California’s Proposition 8, which defines marriage as being only between a man and a woman, was passed by voters but overturned in the courts. The Supreme Court is being asked to determine whether the measure violates the 14th Amendment, and whether the petitioners — opponents of same-sex marriage — have standing.

An amicus (friend of the court) brief is filed by someone who is not a party to the case but has an interest in the outcome. The administration’s position is that Proposition 8 is unconstitutional. Thursday was the last day that such a brief could be filed.

Rep. Mark Takano (D-Riverside) said, “Our journey is not complete until every American is treated the same under the law. Thank you, Mr. President, for supporting equality.”

The congressman had sent a letter to Obama on Feb. 25, urging him to file the brief. It reads as follows:

“As the member of Congress representing California’s 41st Congressional District, I thank you for filing a brief on behalf of the United States in United States v. Windsor (a challenge to DOMA, the Defense of Marriage Act) and urge you to file an amicus brief for the United States in Hollingsworth v. Perry.

“I have a unique perspective on the discrimination and harm occasioned by prejudice. During World War II, the United States government removed all four of my grandparents, along with my parents, from their respective homes and sent them to Japanese American internment camps. After the war, my family settled in Riverside County and rebuilt their lives. Despite the injustice they suffered, my parents raised my brothers and me to believe in the promise of America, that all of us are equal under the law.

“In addition to being Japanese American, I am proudly and openly gay. My road to Congress was not an easy one. When I ran for Congress in 1994, my LGBT status was a detriment to my efforts. Four years ago, 64.3% of Riverside County, where my district is located, voted for Proposition 8. But this past November, I ran again as a candidate for Congress, and the people of Riverside overwhelmingly elected me.

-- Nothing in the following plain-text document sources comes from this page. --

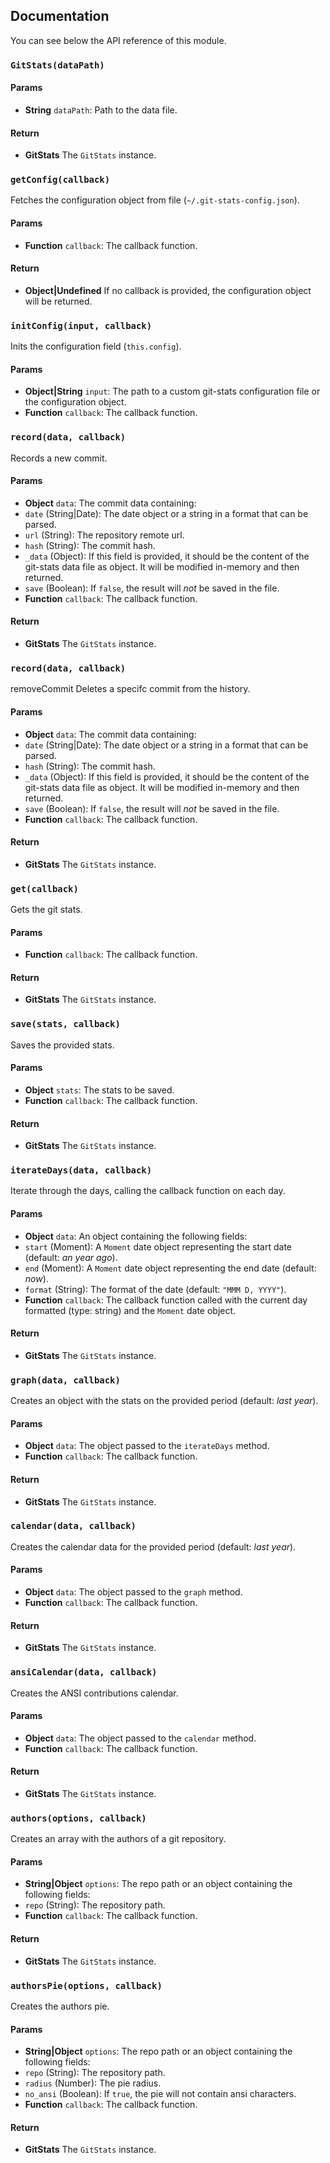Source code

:## Documentation
You can see below the API reference of this module.

### `GitStats(dataPath)`

#### Params
- **String** `dataPath`: Path to the data file.

#### Return
- **GitStats** The `GitStats` instance.

### `getConfig(callback)`
Fetches the configuration object from file (`~/.git-stats-config.json`).

#### Params
- **Function** `callback`: The callback function.

#### Return
- **Object|Undefined** If no callback is provided, the configuration object will be returned.

### `initConfig(input, callback)`
Inits the configuration field (`this.config`).

#### Params
- **Object|String** `input`: The path to a custom git-stats configuration file or the configuration object.
- **Function** `callback`: The callback function.

### `record(data, callback)`
Records a new commit.

#### Params
- **Object** `data`: The commit data containing:
 - `date` (String|Date): The date object or a string in a format that can be parsed.
 - `url` (String): The repository remote url.
 - `hash` (String): The commit hash.
 - `_data` (Object): If this field is provided, it should be the content of the git-stats data file as object. It will be modified in-memory and then returned.
 - `save` (Boolean): If `false`, the result will *not* be saved in the file.
- **Function** `callback`: The callback function.

#### Return
- **GitStats** The `GitStats` instance.

### `record(data, callback)`
removeCommit
Deletes a specifc commit from the history.

#### Params
- **Object** `data`: The commit data containing:
 - `date` (String|Date): The date object or a string in a format that can be parsed.
 - `hash` (String): The commit hash.
 - `_data` (Object): If this field is provided, it should be the content of the git-stats data file as object. It will be modified in-memory and then returned.
 - `save` (Boolean): If `false`, the result will *not* be saved in the file.
- **Function** `callback`: The callback function.

#### Return
- **GitStats** The `GitStats` instance.

### `get(callback)`
Gets the git stats.

#### Params
- **Function** `callback`: The callback function.

#### Return
- **GitStats** The `GitStats` instance.

### `save(stats, callback)`
Saves the provided stats.

#### Params
- **Object** `stats`: The stats to be saved.
- **Function** `callback`: The callback function.

#### Return
- **GitStats** The `GitStats` instance.

### `iterateDays(data, callback)`
Iterate through the days, calling the callback function on each day.

#### Params
- **Object** `data`: An object containing the following fields:
 - `start` (Moment): A `Moment` date object representing the start date (default: *an year ago*).
 - `end` (Moment): A `Moment` date object representing the end date (default: *now*).
 - `format` (String): The format of the date (default: `"MMM D, YYYY"`).
- **Function** `callback`: The callback function called with the current day formatted (type: string) and the `Moment` date object.

#### Return
- **GitStats** The `GitStats` instance.

### `graph(data, callback)`
Creates an object with the stats on the provided period (default: *last year*).

#### Params
- **Object** `data`: The object passed to the `iterateDays` method.
- **Function** `callback`: The callback function.

#### Return
- **GitStats** The `GitStats` instance.

### `calendar(data, callback)`
Creates the calendar data for the provided period (default: *last year*).

#### Params
- **Object** `data`: The object passed to the `graph` method.
- **Function** `callback`: The callback function.

#### Return
- **GitStats** The `GitStats` instance.

### `ansiCalendar(data, callback)`
Creates the ANSI contributions calendar.

#### Params
- **Object** `data`: The object passed to the `calendar` method.
- **Function** `callback`: The callback function.

#### Return
- **GitStats** The `GitStats` instance.

### `authors(options, callback)`
Creates an array with the authors of a git repository.

#### Params
- **String|Object** `options`: The repo path or an object containing the following fields:
 - `repo` (String): The repository path.
- **Function** `callback`: The callback function.

#### Return
- **GitStats** The `GitStats` instance.

### `authorsPie(options, callback)`
Creates the authors pie.

#### Params
- **String|Object** `options`: The repo path or an object containing the following fields:
 - `repo` (String): The repository path.
 - `radius` (Number): The pie radius.
 - `no_ansi` (Boolean): If `true`, the pie will not contain ansi characters.
- **Function** `callback`: The callback function.

#### Return
- **GitStats** The `GitStats` instance.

“I am the first and only openly LGBT member of California’s 55-member congressional delegation and the first and only openly LGBT person of color to serve in either House. Despite the progress we have made and the historic significance of my election, there remains much to do before LGBT Americans achieve the promise of America.

“My district includes thousands of loving gay and lesbian couples, who are not able to marry due to Proposition 8. They are our families, our friends and neighbors. They are doctors and veterans, teachers, gardeners, firefighters and police officers. They are Americans. Every day that they cannot enjoy the same rights and obligations enjoy by other Americans, they and their families suffer.

“On behalf of my constituents and myself, I am grateful for the brief in Windsor and the United States’ position that heightened scrutiny should apply under the United States Constitution to all laws that classify individuals based on whether they are gay or lesbian.

“I strongly and respectfully ask that the United States provide an amicus brief to the Supreme Court in Perry to explain how heightened scrutiny, the standard that the United States urges be applied to the so-called Defense of Marriage Act, (should apply) to Proposition 8. A brief by the United States will assist the Supreme Court to see that Proposition 8 fails heightened scrutiny and does not further any proper governmental objectives.

“It is critical that the Supreme Court find Proposition 8 to be unconstitutional. It is time for marriage equality. And although federal law provides numerous protections for married couples, most of the LGBT couples in California and their families may not be able to enjoy the benefits of those protections even when DOMA is found unconstitutional unless they are able to marry.”